▶ **Problem requirements**
Reproduce the whole listing below without its pictures, exactly as written.

▶ **Information provided**
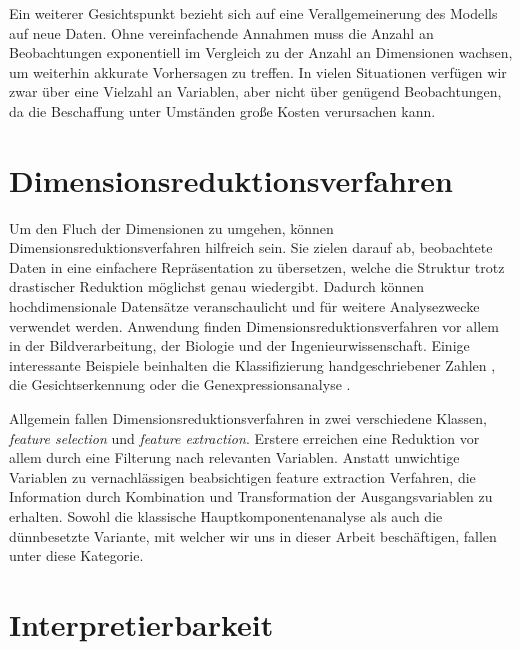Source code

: Ein weiterer Gesichtspunkt bezieht sich auf eine Verallgemeinerung des Modells auf neue Daten. Ohne vereinfachende Annahmen muss die Anzahl an Beobachtungen exponentiell im Vergleich zu der Anzahl an Dimensionen wachsen, um weiterhin akkurate Vorhersagen zu treffen. In vielen Situationen verfügen wir zwar über eine Vielzahl an Variablen, aber nicht über genügend Beobachtungen, da die Beschaffung unter Umständen große Kosten verursachen kann. 




\section{Dimensionsreduktionsverfahren}

Um den Fluch der Dimensionen zu umgehen, können Dimensionsreduktionsverfahren hilfreich sein. Sie zielen darauf ab, beobachtete Daten in eine einfachere Repräsentation zu übersetzen, welche die Struktur trotz drastischer Reduktion möglichst genau wiedergibt. Dadurch können hochdimensionale Datensätze veranschaulicht und für weitere Analysezwecke verwendet werden. Anwendung finden Dimensionsreduktionsverfahren vor allem in der Bildverarbeitung, der Biologie und der Ingenieurwissenschaft. Einige interessante Beispiele beinhalten die Klassifizierung handgeschriebener Zahlen \cite{hastie_elements}, die Gesichtserkennung \cite{hancock} oder die Genexpressionsanalyse \cite{alter}.

Allgemein fallen Dimensionsreduktionsverfahren in zwei verschiedene Klassen, \textit{feature selection} und \textit{feature extraction}. Erstere erreichen eine Reduktion vor allem durch eine Filterung nach relevanten Variablen. Anstatt unwichtige Variablen zu vernachlässigen beabsichtigen feature extraction Verfahren, die Information durch Kombination und Transformation der Ausgangsvariablen zu erhalten. Sowohl die klassische Hauptkomponentenanalyse als auch die dünnbesetzte Variante, mit welcher wir uns in dieser Arbeit beschäftigen, fallen unter diese Kategorie.




\section{Interpretierbarkeit}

▶ **Expected answer**
Source code

: Ein weiterer Gesichtspunkt bezieht sich auf eine Verallgemeinerung des Modells auf neue Daten. Ohne vereinfachende Annahmen muss die Anzahl an Beobachtungen exponentiell im Vergleich zu der Anzahl an Dimensionen wachsen, um weiterhin akkurate Vorhersagen zu treffen. In vielen Situationen verfügen wir zwar über eine Vielzahl an Variablen, aber nicht über genügend Beobachtungen, da die Beschaffung unter Umständen große Kosten verursachen kann. 




\section{Dimensionsreduktionsverfahren}

Um den Fluch der Dimensionen zu umgehen, können Dimensionsreduktionsverfahren hilfreich sein. Sie zielen darauf ab, beobachtete Daten in eine einfachere Repräsentation zu übersetzen, welche die Struktur trotz drastischer Reduktion möglichst genau wiedergibt. Dadurch können hochdimensionale Datensätze veranschaulicht und für weitere Analysezwecke verwendet werden. Anwendung finden Dimensionsreduktionsverfahren vor allem in der Bildverarbeitung, der Biologie und der Ingenieurwissenschaft. Einige interessante Beispiele beinhalten die Klassifizierung handgeschriebener Zahlen \cite{hastie_elements}, die Gesichtserkennung \cite{hancock} oder die Genexpressionsanalyse \cite{alter}.

Allgemein fallen Dimensionsreduktionsverfahren in zwei verschiedene Klassen, \textit{feature selection} und \textit{feature extraction}. Erstere erreichen eine Reduktion vor allem durch eine Filterung nach relevanten Variablen. Anstatt unwichtige Variablen zu vernachlässigen beabsichtigen feature extraction Verfahren, die Information durch Kombination und Transformation der Ausgangsvariablen zu erhalten. Sowohl die klassische Hauptkomponentenanalyse als auch die dünnbesetzte Variante, mit welcher wir uns in dieser Arbeit beschäftigen, fallen unter diese Kategorie.




\section{Interpretierbarkeit}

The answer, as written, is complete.